That is interesting data.

I wonder, though, if the reason for not including additional data (represented in the table as "-") is... insufficient numbers?

The reason that I mention that is that I know that those numbers are not zero. I know this because DD is in one of those empty boxes. Er-- or 'was' in the 2009-2010 school year, anyway, which would have been her 8th grade year.

She was ten-- so does this mean that there were less than a thousand students like her in that census year?

Ahh-- nevermind. I found the footnote. That symbol means that the value rounds to zero (in thousands, presumably). So there were fewer than 501 students in any of those categories.

Particularly fascinating is 15 yo cohort-- there were significant numbers of those students at all collegiate levels, apparently, because there were enough of them to produce a "1" for college juniors, and a "12" (again, both in thousands, or rounding to that value in thousands, more properly) in first-year post-graduate programs.

I find that fascinating, particularly since the earlier values would not seem to support those kinds of numbers. Perhaps those PG students were never enrolled in regular schools when they were younger?

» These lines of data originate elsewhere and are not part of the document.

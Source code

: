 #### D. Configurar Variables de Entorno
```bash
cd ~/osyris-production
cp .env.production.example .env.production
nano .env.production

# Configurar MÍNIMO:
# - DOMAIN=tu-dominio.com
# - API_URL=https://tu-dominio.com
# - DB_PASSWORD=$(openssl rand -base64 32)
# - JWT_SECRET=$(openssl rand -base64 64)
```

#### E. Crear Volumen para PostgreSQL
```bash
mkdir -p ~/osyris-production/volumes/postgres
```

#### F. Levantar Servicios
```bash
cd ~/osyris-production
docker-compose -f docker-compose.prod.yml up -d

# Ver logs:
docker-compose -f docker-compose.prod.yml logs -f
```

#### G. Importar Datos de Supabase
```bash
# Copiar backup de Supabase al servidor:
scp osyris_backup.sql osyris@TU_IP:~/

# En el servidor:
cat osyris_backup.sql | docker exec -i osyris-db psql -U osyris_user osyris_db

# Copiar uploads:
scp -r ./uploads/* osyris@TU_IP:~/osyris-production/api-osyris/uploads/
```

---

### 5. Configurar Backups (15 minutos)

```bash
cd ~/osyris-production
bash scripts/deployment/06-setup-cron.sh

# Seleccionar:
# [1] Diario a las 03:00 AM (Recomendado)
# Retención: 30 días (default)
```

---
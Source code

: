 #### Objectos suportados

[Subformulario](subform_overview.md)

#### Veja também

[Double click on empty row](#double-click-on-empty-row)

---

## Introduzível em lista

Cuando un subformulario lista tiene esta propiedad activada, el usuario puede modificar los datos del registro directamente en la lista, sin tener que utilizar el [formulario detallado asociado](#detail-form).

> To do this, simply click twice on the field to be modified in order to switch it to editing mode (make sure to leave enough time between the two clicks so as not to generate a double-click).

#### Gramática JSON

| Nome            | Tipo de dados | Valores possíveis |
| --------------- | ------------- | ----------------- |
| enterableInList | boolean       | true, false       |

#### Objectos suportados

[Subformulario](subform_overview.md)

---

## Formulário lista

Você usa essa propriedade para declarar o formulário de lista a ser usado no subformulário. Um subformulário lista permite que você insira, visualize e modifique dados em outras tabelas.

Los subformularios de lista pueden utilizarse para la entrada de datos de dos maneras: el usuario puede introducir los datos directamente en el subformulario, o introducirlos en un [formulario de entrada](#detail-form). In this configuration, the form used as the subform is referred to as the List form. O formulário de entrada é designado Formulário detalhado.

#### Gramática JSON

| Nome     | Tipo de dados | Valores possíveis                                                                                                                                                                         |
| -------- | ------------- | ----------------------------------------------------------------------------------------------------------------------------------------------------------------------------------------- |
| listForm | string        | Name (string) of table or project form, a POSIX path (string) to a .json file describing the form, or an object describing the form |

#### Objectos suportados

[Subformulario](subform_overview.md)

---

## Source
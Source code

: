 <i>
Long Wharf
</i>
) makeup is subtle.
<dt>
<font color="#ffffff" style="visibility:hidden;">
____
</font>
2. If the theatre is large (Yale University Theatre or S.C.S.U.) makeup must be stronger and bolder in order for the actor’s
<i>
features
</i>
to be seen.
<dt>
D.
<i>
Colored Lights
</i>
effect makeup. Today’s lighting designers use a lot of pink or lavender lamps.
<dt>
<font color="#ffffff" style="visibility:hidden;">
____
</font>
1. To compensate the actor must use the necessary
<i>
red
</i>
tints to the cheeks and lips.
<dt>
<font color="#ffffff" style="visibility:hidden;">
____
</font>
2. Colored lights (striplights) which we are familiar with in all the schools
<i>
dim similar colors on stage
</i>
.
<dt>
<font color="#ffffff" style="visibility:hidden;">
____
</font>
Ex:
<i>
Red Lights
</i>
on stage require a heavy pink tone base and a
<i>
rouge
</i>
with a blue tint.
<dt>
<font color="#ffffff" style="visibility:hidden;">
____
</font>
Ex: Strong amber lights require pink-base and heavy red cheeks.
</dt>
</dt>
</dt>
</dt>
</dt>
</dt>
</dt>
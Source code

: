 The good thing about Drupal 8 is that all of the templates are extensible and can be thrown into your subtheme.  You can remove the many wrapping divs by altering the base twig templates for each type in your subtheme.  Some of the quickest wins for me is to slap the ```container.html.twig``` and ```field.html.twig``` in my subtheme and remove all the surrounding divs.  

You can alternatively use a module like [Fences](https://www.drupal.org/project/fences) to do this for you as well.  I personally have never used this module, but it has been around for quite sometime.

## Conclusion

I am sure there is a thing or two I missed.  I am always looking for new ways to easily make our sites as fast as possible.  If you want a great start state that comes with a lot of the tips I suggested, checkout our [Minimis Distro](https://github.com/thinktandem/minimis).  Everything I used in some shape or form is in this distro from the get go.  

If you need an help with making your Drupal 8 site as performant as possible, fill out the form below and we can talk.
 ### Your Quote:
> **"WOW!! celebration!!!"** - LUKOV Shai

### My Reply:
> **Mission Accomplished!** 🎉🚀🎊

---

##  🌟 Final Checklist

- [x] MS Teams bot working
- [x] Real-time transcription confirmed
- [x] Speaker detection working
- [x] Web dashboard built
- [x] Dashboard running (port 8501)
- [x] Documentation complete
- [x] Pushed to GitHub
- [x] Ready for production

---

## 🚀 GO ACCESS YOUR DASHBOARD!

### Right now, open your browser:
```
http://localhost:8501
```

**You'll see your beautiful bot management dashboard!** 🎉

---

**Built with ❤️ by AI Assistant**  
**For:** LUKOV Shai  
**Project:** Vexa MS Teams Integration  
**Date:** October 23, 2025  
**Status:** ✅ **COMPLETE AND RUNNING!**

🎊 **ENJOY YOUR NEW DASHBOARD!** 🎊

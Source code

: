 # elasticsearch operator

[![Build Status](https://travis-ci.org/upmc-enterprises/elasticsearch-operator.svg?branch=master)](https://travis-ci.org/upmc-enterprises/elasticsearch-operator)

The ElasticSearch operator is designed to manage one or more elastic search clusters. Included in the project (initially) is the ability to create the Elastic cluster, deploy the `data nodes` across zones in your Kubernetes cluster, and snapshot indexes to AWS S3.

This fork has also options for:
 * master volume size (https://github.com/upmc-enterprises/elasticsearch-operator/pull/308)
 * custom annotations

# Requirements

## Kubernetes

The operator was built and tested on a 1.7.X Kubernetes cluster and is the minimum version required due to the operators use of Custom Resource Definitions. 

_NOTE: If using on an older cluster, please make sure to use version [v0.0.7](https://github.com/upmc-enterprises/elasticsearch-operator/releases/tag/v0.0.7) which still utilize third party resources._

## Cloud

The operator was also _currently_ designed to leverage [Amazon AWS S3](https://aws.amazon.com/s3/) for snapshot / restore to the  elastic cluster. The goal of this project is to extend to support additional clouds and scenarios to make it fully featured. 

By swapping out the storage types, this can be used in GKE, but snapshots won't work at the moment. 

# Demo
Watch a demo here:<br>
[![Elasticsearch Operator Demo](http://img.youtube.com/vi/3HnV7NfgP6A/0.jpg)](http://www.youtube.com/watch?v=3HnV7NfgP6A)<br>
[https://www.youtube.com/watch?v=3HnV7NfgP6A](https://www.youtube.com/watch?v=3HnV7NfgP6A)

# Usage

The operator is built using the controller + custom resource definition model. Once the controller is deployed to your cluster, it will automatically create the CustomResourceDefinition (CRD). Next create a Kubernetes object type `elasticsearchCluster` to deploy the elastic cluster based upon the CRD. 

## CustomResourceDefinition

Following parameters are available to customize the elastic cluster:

That makes some sense to me, given the barriers that we've encountered just in practical terms in having a child who has been accelerated out of the two-sigma distribution roughly apparent in the numbers for K through 12. If we were to have opted for an additional acceleration (which academically was a possibility), it would have stretched the fit to the breaking point in a couple of other areas. So at that point, homeschool or other alternative schooling begins to look like the most realistic and reasonable solution.

It would be fascinating to know, though, where those 12K kids in first-year graduate studies actually came from.



Schrödinger's cat walks into a bar. And doesn't.